Long-term maternal and fetal outcomes of pulmonary hypertension in pregnancy in the southwest plateau area of China: a retrospective study
Objective The objective was to investigate maternal, obstetric, and neonatal outcomes of pulmonary hypertension (PH) in pregnancy based on different altitudes of residence in the southwest plateau area of China. Methods Data were collected from pregnant women with PH admitted to The First People’s Hospital of Yunnan Province from January 1, 2012, to December 31, 2021. All pregnant women with PH were diagnosed via echocardiography according to a pulmonary arterial systolic pressure > 30 mmHg. Patients were classified into three groups according to the altitude of residence during pregnancy. Demographic characteristics, maternal and neonatal outcomes, complications, and follow-up outcomes after discharge were reported. Results Fifty-two pregnant women with PH were included. Among the included women, eleven (21.2%) were in the low-altitude group, twenty-six (50.0%) were in the medium-altitude group, and fifteen (28.8%) were in the high-altitude group. The overall mortality rate was 5.8%: death up to 6 weeks after delivery occurred in one patient (1.9%), and the other two patients (4.9%) died within one to four years after delivery. Preterm delivery occurred in 22 (42.3%) patients. The incidences of maternal death (11.5% vs. 0.0, p  < 0.01), cesarean delivery (80.8% vs. 70.7% vs. 80.0%, p  = 0.001), and live birth (84.6% vs. 72.7% vs. 80.0%, p  < 0.01) were higher in the medium-altitude group than in the low- and high-altitude groups. Therapeutic abortion was performed in 15.4% of the women, with the highest rate in the high-altitude group ( p  < 0.01).

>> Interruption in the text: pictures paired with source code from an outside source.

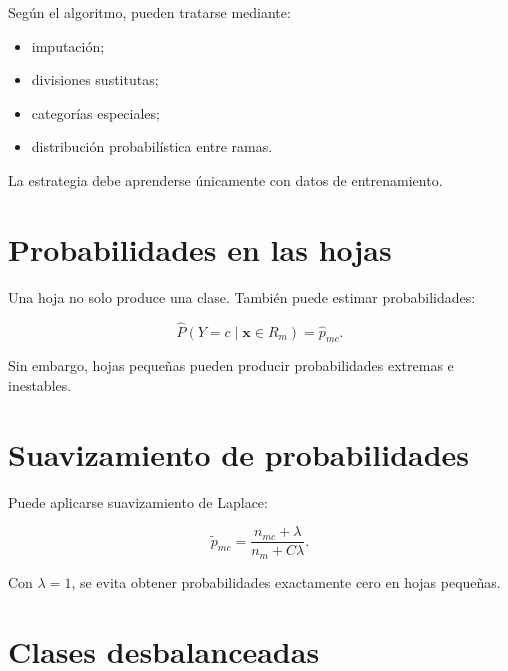 \documentclass[
  spanish,
  10.5pt,
  letterpaper,
  DIV=11,
  numbers=noendperiod,
  oneside,
  open=any]{scrreprt}
\providecommand{\tightlist}{%
  \setlength{\itemsep}{0pt}\setlength{\parskip}{0pt}}
\theoremstyle{definition}
\theoremstyle{definition}
\theoremstyle{plain}
\theoremstyle{remark}
\begin{document}

Según el algoritmo, pueden tratarse mediante:

\begin{itemize}
\tightlist
\item
  imputación;
\item
  divisiones sustitutas;
\item
  categorías especiales;
\item
  distribución probabilística entre ramas.
\end{itemize}

La estrategia debe aprenderse únicamente con datos de entrenamiento.

\section*{Probabilidades en las
hojas}\label{probabilidades-en-las-hojas}


Una hoja no solo produce una clase. También puede estimar
probabilidades:

\[
\widehat{P}(Y=c\mid\mathbf{x}\in R_m)
=
\widehat{p}_{mc}.
\]

Sin embargo, hojas pequeñas pueden producir probabilidades extremas e
inestables.

\section*{Suavizamiento de
probabilidades}\label{suavizamiento-de-probabilidades}


Puede aplicarse suavizamiento de Laplace:

\[
\widetilde{p}_{mc}
=
\frac{n_{mc}+\lambda}
{n_m+C\lambda}.
\]

Con \(\lambda=1\), se evita obtener probabilidades exactamente cero en
hojas pequeñas.

\section*{Clases desbalanceadas}\label{clases-desbalanceadas-1}

\end{document}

The rates of heart failure and respiratory failure were highest in the low-altitude group ( p  < 0.01). No fetal death occurred, and 22 neonates (42.3%) had a low birth weight. During a median follow-up of 2.4 years, two patients died (4.9%), and seven (17.1%) still had PH. Conclusion The in-hospital mortality rate of pregnant women with PH in the plateau area is similar to that previously reported in the low-altitude region, but the long-term survival rate is lower. Therapeutic abortion is also higher in pregnant women with a high altitude of residence. These findings highlight that the risks associated with PH in pregnancy persist beyond delivery and underscore the importance of early risk assessment, rigorous multidisciplinary management, and prolonged postpartum follow-up, especially in plateau populations with limited access to specialized care.